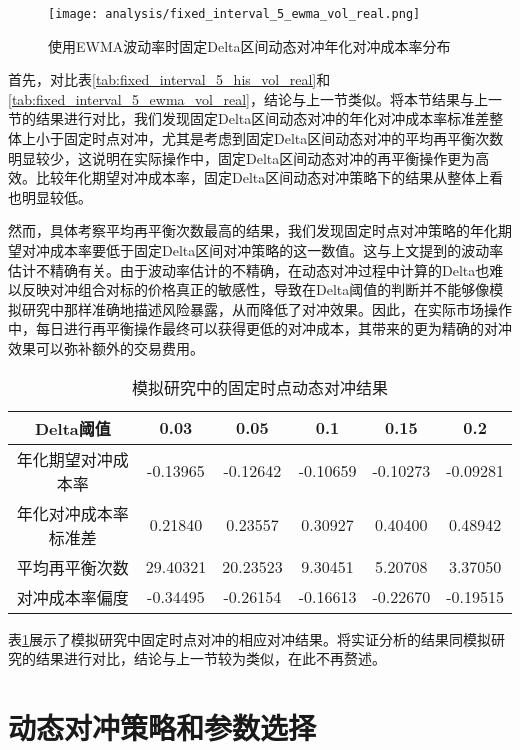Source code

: \begin{figure}[htb]
  \centering
  \texttt{[image: analysis/fixed\_interval\_5\_ewma\_vol\_real.png]}
  \caption[这里将出现在插图索引中]
    {使用EWMA波动率时固定Delta区间动态对冲年化对冲成本率分布}
  \label{fig:fixed_interval_5_ewma_vol_real}
\end{figure}

首先，对比表\ref{tab:fixed_interval_5_his_vol_real}和\ref{tab:fixed_interval_5_ewma_vol_real}，结论与上一节类似。将本节结果与上一节的结果进行对比，我们发现固定Delta区间动态对冲的年化对冲成本率标准差整体上小于固定时点对冲，尤其是考虑到固定Delta区间动态对冲的平均再平衡次数明显较少，这说明在实际操作中，固定Delta区间动态对冲的再平衡操作更为高效。比较年化期望对冲成本率，固定Delta区间动态对冲策略下的结果从整体上看也明显较低。

然而，具体考察平均再平衡次数最高的结果，我们发现固定时点对冲策略的年化期望对冲成本率要低于固定Delta区间对冲策略的这一数值。这与上文提到的波动率估计不精确有关。由于波动率估计的不精确，在动态对冲过程中计算的Delta也难以反映对冲组合对标的价格真正的敏感性，导致在Delta阈值的判断并不能够像模拟研究中那样准确地描述风险暴露，从而降低了对冲效果。因此，在实际市场操作中，每日进行再平衡操作最终可以获得更低的对冲成本，其带来的更为精确的对冲效果可以弥补额外的交易费用。

\begin{table}[htbp]
  \centering
  \caption{模拟研究中的固定时点动态对冲结果}
  \label{tab:fixed_interval_5_sim}
  \begin{tabular}{cccccc}
    \toprule
    Delta阈值 & 0.03 & 0.05 & 0.1 & 0.15 & 0.2 \\
    \midrule
    年化期望对冲成本率 & -0.13965 & -0.12642 & -0.10659 & -0.10273 & -0.09281 \\
    年化对冲成本率标准差 & 0.21840 & 0.23557 & 0.30927 & 0.40400 & 0.48942 \\
    平均再平衡次数 & 29.40321 & 20.23523 & 9.30451 & 5.20708 & 3.37050 \\
    对冲成本率偏度 & -0.34495 & -0.26154 & -0.16613 & -0.22670 & -0.19515 \\
    \bottomrule
  \end{tabular}
\end{table}

表\ref{tab:fixed_interval_5_sim}展示了模拟研究中固定时点对冲的相应对冲结果。将实证分析的结果同模拟研究的结果进行对比，结论与上一节较为类似，在此不再赘述。

\section{动态对冲策略和参数选择}
\label{utility_real}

● ● ● ● ● ● ●

Exercise -
Report each line in the preceding entries that holds the string "begin".

Finished exercise -
: \begin{figure}[htb]
\begin{table}[htbp]
  \begin{tabular}{cccccc}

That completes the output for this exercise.